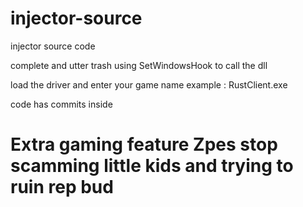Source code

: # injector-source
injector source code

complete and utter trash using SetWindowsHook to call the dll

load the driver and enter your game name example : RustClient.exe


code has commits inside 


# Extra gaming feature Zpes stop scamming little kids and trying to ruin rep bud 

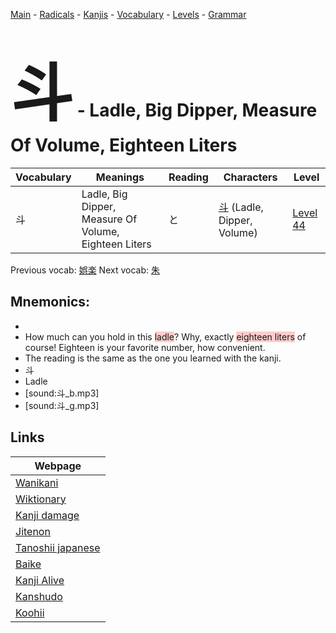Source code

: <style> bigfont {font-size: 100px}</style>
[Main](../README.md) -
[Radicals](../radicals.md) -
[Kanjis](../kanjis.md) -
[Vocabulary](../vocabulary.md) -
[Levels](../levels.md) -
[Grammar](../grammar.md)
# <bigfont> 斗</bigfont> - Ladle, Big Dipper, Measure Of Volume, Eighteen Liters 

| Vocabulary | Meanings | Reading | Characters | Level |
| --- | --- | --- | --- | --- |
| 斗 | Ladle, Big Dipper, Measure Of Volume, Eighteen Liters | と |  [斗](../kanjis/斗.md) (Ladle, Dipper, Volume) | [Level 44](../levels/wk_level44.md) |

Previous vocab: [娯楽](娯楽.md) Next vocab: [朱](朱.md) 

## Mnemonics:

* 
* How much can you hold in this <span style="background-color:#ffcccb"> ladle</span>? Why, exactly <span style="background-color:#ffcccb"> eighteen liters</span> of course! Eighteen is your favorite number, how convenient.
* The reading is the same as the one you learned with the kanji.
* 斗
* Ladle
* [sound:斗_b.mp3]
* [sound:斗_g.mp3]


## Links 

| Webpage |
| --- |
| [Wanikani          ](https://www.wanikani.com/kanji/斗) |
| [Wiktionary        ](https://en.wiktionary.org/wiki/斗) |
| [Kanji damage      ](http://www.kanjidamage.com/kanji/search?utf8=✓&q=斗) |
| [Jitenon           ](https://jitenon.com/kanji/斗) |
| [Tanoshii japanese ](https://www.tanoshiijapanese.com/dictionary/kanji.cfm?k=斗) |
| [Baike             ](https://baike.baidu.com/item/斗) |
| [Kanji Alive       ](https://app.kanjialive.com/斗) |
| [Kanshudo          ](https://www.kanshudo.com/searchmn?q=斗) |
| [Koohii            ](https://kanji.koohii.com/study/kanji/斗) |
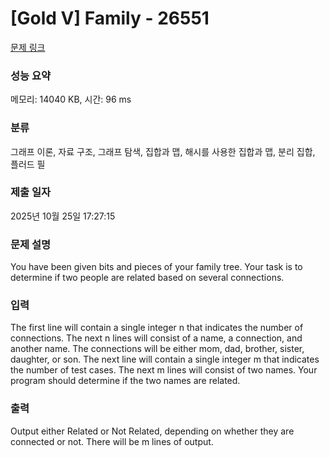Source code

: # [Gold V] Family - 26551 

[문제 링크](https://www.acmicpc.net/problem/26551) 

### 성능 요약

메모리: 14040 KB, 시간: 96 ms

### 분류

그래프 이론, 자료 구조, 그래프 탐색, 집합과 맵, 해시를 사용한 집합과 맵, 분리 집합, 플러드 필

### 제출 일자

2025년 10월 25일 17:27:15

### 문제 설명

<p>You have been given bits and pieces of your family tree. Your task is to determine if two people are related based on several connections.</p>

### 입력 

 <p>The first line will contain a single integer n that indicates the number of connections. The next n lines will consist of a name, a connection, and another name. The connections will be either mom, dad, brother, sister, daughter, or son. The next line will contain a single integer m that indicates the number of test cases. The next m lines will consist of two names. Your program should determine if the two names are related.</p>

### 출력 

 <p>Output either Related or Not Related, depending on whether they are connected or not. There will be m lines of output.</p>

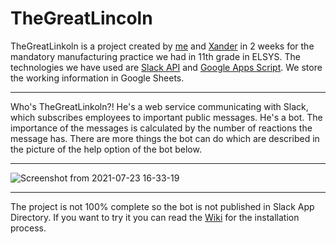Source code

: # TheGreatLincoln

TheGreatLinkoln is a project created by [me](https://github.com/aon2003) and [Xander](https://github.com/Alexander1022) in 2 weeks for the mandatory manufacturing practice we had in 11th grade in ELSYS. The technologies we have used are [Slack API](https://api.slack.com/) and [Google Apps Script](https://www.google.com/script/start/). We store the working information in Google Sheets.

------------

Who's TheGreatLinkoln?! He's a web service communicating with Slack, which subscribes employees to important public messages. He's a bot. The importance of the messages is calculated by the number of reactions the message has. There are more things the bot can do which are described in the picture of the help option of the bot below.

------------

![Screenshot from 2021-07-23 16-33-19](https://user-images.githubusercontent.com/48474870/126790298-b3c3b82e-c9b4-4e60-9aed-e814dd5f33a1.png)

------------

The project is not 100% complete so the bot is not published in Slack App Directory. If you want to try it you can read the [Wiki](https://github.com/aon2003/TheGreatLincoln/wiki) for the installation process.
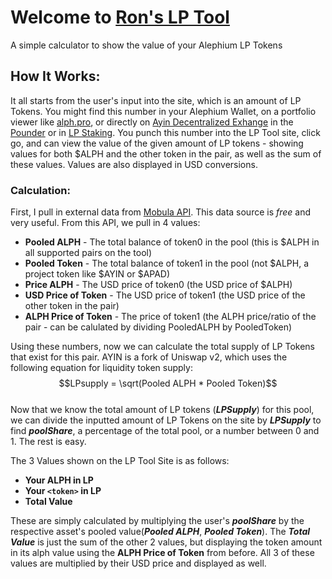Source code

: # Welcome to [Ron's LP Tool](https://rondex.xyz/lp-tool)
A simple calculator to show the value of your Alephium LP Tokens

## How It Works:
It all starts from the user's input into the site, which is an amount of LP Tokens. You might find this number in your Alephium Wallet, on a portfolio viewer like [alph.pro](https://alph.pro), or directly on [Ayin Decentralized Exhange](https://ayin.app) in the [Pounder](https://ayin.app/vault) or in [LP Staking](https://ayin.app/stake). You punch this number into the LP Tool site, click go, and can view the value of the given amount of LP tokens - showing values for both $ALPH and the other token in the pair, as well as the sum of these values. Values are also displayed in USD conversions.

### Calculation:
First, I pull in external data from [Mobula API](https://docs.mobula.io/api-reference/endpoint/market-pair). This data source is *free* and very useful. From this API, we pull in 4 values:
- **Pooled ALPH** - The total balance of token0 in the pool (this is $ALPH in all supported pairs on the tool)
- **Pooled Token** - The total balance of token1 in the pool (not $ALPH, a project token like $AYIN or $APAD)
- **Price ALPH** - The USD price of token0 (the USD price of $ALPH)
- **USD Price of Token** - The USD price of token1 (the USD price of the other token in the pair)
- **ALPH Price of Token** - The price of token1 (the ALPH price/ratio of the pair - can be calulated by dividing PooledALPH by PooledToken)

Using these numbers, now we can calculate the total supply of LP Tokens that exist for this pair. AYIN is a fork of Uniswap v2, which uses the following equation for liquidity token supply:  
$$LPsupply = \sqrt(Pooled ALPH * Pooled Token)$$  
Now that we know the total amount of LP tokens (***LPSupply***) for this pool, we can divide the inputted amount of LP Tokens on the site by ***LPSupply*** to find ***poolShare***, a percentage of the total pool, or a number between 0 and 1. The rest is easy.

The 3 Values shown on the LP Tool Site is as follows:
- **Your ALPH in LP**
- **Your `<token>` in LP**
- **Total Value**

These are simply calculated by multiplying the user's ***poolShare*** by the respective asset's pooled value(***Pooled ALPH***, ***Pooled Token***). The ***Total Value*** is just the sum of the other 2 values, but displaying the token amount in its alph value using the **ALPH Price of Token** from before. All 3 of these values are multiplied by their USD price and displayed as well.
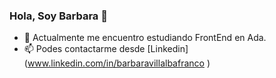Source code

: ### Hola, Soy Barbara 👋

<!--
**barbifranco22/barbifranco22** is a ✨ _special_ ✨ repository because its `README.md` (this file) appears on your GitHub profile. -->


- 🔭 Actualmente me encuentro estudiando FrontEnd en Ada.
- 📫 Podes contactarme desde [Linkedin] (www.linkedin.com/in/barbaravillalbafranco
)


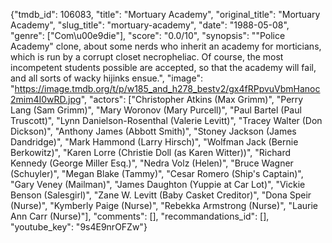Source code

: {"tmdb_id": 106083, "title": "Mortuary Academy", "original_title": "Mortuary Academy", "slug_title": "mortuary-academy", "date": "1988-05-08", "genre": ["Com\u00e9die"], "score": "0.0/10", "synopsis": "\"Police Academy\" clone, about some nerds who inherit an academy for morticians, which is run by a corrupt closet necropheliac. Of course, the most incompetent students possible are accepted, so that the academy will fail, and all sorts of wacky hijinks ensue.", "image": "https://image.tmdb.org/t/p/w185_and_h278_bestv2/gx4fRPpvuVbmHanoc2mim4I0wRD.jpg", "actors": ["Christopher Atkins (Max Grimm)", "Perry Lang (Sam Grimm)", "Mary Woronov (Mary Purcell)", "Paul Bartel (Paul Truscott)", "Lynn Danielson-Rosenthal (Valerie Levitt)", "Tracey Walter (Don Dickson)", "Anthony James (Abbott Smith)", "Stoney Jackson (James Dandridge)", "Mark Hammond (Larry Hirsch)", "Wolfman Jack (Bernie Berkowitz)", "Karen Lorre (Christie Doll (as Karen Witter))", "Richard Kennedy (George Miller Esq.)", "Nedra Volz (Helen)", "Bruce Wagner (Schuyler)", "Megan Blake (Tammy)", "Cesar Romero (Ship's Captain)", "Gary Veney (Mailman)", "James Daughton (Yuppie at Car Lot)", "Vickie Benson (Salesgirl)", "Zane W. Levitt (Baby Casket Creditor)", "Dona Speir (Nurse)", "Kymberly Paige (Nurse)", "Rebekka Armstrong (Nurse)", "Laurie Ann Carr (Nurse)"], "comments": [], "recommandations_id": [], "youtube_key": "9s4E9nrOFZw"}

• **What is needed**: Scan the entries above for the string "Alephium", and copy every line where it turns up.

• **Written answer**:
A simple calculator to show the value of your Alephium LP Tokens
It all starts from the user's input into the site, which is an amount of LP Tokens. You might find this number in your Alephium Wallet, on a portfolio viewer like [alph.pro](https://alph.pro), or directly on [Ayin Decentralized Exhange](https://ayin.app) in the [Pounder](https://ayin.app/vault) or in [LP Staking](https://ayin.app/stake). You punch this number into the LP Tool site, click go, and can view the value of the given amount of LP tokens - showing values for both $ALPH and the other token in the pair, as well as the sum of these values. Values are also displayed in USD conversions.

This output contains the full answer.